Capital Flight and Its Impacts
A repeated meme throughout the last two years has been that the business community is one of the keys for the collapse of the Syrian regime. In this argument, the withdrawal of support from the upper echelons of the business community would torpedo the regime’s survival prospects. A corollary to this argument is that the relative quietism of the more economically powerful and politically connected businesses classes in Aleppo and Damascus is more about them hedging their bets and waiting until it is clear what sort of post-conflict authority will emerge before politically moving one way or another. However, these claims have proved highly erroneous in large part because of the heterogeneity of the Syrian business community. While it is the case that many of Syria’s “big fish” possessed financial and fixed assets abroad, particularly in the Gulf, many of these people invested heavily in land and other fixed assets. Obviously, these assets cannot be moved the way that financial assets, such as cash, can. Thus, these businesspeople are bound to the country, not the regime, because of the nature of their assets. The same cannot necessarily be said about the remaining layers of the business community which are differentially positioned politically vis-à-vis the regime and economically within Syria’s recent marketization policies.
In addition to the heterogeneity of the business community and the differential economic and political positions therein, the conflict has itself generated those outcomes that were supposed to collapse the regime: a cessation of production, a collapse of markets, fiscal pressure on the government to compensate for these collapsed losses by drawing on, and thus depleting, their financial reserves, and so on.
Under these circumstances, the question should not be when will the business community extract itself from the regime. At this point, the conflict has generated such devastation and contraction of Syria’s productive potential that it is almost a moot point. Rather, it is useful to reflect on how businesspeople cope with the conflict, how the coping differs across business groups, and, in turn, what impact does this have both on the trajectory of the conflict and on Syria’s future reconstruction and development. I will focus on the latter point.

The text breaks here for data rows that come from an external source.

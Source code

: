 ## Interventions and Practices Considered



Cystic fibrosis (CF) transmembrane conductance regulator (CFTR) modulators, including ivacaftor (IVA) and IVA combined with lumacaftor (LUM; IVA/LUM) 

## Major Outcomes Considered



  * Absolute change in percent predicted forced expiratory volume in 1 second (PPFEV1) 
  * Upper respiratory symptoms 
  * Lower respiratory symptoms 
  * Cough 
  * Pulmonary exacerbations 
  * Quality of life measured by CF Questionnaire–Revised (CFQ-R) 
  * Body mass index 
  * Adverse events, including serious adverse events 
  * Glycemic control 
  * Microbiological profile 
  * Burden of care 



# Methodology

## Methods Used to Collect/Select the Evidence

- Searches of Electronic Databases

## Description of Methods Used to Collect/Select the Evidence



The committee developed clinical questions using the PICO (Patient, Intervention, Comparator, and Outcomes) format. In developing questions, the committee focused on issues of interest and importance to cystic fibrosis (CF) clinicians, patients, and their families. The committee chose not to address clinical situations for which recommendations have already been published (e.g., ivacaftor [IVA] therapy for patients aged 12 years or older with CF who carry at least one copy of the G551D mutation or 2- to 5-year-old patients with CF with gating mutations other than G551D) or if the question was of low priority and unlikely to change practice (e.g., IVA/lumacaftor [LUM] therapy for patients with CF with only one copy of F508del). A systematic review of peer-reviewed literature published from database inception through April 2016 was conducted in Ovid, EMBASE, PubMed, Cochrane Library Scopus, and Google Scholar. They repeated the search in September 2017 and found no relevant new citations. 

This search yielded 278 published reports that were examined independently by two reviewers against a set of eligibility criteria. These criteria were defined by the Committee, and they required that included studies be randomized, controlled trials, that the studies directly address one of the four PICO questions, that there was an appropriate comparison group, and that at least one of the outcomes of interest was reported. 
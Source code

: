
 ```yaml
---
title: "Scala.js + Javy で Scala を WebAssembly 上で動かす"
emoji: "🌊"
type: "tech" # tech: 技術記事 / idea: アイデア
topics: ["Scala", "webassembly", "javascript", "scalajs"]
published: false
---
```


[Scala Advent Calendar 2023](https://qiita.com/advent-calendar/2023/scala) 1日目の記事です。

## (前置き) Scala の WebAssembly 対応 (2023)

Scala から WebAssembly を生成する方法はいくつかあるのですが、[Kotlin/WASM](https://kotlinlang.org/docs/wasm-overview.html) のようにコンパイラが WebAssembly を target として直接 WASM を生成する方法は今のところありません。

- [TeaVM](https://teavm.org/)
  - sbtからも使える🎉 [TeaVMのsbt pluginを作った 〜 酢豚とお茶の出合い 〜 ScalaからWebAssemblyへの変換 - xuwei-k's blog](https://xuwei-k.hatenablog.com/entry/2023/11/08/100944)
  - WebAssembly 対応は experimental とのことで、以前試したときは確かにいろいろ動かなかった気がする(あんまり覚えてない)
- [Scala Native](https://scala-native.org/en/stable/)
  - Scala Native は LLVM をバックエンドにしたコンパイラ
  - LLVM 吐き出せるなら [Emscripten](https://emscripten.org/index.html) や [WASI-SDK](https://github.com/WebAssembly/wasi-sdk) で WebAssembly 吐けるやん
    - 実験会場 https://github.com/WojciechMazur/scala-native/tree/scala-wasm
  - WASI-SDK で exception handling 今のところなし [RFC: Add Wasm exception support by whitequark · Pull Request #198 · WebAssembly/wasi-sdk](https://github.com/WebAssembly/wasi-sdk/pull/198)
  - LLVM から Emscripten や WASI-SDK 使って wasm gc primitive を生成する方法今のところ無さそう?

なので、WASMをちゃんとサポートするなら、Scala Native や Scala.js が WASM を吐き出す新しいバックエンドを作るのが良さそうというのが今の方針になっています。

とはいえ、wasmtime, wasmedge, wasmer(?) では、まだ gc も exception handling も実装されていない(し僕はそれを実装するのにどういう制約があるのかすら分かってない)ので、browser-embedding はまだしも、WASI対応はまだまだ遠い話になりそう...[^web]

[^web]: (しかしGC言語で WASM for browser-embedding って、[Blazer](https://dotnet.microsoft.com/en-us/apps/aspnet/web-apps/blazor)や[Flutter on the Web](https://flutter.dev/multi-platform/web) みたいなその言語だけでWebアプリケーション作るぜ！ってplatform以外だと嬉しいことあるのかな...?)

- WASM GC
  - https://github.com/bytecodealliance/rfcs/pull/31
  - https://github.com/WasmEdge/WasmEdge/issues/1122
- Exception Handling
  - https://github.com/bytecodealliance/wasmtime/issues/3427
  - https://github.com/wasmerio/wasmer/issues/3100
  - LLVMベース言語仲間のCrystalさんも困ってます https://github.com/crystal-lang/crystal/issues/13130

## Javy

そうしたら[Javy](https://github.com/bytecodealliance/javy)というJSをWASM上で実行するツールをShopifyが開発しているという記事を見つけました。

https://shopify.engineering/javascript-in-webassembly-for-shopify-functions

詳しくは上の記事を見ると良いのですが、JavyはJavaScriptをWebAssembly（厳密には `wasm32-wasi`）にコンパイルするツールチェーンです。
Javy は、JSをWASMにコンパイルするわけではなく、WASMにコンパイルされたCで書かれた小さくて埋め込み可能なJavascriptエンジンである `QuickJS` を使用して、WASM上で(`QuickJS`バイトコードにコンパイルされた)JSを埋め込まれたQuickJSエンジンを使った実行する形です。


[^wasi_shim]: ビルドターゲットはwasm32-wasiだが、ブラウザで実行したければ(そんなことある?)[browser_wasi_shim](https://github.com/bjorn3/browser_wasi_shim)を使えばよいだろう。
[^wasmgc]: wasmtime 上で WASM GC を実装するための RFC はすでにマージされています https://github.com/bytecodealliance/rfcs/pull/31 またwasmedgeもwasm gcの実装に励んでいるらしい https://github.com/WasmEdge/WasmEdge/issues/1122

A great deal of Syrian wealth is being transferred and spent outside of the country. Much of this wealth is being put to productive use elsewhere and will, over the long-run, likely become entrenched in economies of those host states, further dis-incentivizing capital repatriation. The same can be said about Syria’s human resources. This portends a bleak economic future in which regional capital, especially Turkish and Gulf investments, flow into the country to substitute for Syrian capital that has been lost or marshaled for productive use elsewhere outside of the country. Such a scenario is quite likely under the circumstances, regardless of the nature of a post-revolution authority.